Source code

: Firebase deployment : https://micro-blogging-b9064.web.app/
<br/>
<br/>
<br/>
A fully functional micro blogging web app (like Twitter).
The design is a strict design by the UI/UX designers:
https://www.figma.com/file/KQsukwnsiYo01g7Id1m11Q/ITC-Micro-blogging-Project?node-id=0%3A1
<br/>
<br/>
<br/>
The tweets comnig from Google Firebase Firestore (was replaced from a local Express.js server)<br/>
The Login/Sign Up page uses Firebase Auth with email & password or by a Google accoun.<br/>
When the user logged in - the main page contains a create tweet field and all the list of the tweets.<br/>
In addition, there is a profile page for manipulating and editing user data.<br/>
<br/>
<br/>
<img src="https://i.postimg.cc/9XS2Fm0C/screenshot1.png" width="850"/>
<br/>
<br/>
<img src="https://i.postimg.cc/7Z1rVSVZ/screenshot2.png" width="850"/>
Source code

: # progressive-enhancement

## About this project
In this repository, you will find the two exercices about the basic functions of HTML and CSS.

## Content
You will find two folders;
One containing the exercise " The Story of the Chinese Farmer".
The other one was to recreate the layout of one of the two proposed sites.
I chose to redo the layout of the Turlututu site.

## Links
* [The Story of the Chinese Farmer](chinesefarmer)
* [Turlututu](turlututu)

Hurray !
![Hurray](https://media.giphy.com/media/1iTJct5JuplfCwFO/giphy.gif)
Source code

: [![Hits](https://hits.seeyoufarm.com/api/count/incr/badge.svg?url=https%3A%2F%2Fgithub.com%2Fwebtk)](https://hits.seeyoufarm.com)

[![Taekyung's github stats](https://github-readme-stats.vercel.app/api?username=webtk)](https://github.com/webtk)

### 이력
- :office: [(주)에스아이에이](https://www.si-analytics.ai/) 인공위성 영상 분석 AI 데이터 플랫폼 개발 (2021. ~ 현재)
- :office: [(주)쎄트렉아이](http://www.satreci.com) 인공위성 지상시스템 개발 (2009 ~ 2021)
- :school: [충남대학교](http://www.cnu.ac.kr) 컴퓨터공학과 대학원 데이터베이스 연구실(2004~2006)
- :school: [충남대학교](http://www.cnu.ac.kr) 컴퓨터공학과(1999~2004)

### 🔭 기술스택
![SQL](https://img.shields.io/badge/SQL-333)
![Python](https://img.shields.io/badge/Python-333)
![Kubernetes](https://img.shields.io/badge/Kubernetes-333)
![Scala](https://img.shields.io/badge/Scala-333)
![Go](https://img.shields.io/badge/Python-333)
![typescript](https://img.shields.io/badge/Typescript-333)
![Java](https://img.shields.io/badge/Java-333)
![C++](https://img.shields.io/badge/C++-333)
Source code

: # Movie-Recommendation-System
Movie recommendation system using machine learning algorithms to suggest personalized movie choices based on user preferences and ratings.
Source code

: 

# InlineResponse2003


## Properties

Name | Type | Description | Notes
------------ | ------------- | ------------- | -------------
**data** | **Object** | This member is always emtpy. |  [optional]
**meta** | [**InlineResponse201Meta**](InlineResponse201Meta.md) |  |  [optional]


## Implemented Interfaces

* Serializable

▶ [Your task]:
In full and word for word, output the entries.

▶ [Answer box]:
Source code

: Firebase deployment : https://micro-blogging-b9064.web.app/
<br/>
<br/>
<br/>
A fully functional micro blogging web app (like Twitter).
The design is a strict design by the UI/UX designers:
https://www.figma.com/file/KQsukwnsiYo01g7Id1m11Q/ITC-Micro-blogging-Project?node-id=0%3A1
<br/>
<br/>
<br/>
The tweets comnig from Google Firebase Firestore (was replaced from a local Express.js server)<br/>
The Login/Sign Up page uses Firebase Auth with email & password or by a Google accoun.<br/>
When the user logged in - the main page contains a create tweet field and all the list of the tweets.<br/>
In addition, there is a profile page for manipulating and editing user data.<br/>
<br/>
<br/>
<img src="https://i.postimg.cc/9XS2Fm0C/screenshot1.png" width="850"/>
<br/>
<br/>
<img src="https://i.postimg.cc/7Z1rVSVZ/screenshot2.png" width="850"/>
Source code

: # progressive-enhancement

## About this project
In this repository, you will find the two exercices about the basic functions of HTML and CSS.

## Content
You will find two folders;
One containing the exercise " The Story of the Chinese Farmer".
The other one was to recreate the layout of one of the two proposed sites.
I chose to redo the layout of the Turlututu site.

## Links
* [The Story of the Chinese Farmer](chinesefarmer)
* [Turlututu](turlututu)

Hurray !
![Hurray](https://media.giphy.com/media/1iTJct5JuplfCwFO/giphy.gif)
Source code

: [![Hits](https://hits.seeyoufarm.com/api/count/incr/badge.svg?url=https%3A%2F%2Fgithub.com%2Fwebtk)](https://hits.seeyoufarm.com)

[![Taekyung's github stats](https://github-readme-stats.vercel.app/api?username=webtk)](https://github.com/webtk)

### 이력
- :office: [(주)에스아이에이](https://www.si-analytics.ai/) 인공위성 영상 분석 AI 데이터 플랫폼 개발 (2021. ~ 현재)
- :office: [(주)쎄트렉아이](http://www.satreci.com) 인공위성 지상시스템 개발 (2009 ~ 2021)
- :school: [충남대학교](http://www.cnu.ac.kr) 컴퓨터공학과 대학원 데이터베이스 연구실(2004~2006)
- :school: [충남대학교](http://www.cnu.ac.kr) 컴퓨터공학과(1999~2004)

### 🔭 기술스택
![SQL](https://img.shields.io/badge/SQL-333)
![Python](https://img.shields.io/badge/Python-333)
![Kubernetes](https://img.shields.io/badge/Kubernetes-333)
![Scala](https://img.shields.io/badge/Scala-333)
![Go](https://img.shields.io/badge/Python-333)
![typescript](https://img.shields.io/badge/Typescript-333)
![Java](https://img.shields.io/badge/Java-333)
![C++](https://img.shields.io/badge/C++-333)
Source code

: # Movie-Recommendation-System
Movie recommendation system using machine learning algorithms to suggest personalized movie choices based on user preferences and ratings.
Source code

: 

# InlineResponse2003


## Properties

Name | Type | Description | Notes
------------ | ------------- | ------------- | -------------
**data** | **Object** | This member is always emtpy. |  [optional]
**meta** | [**InlineResponse201Meta**](InlineResponse201Meta.md) |  |  [optional]


## Implemented Interfaces

* Serializable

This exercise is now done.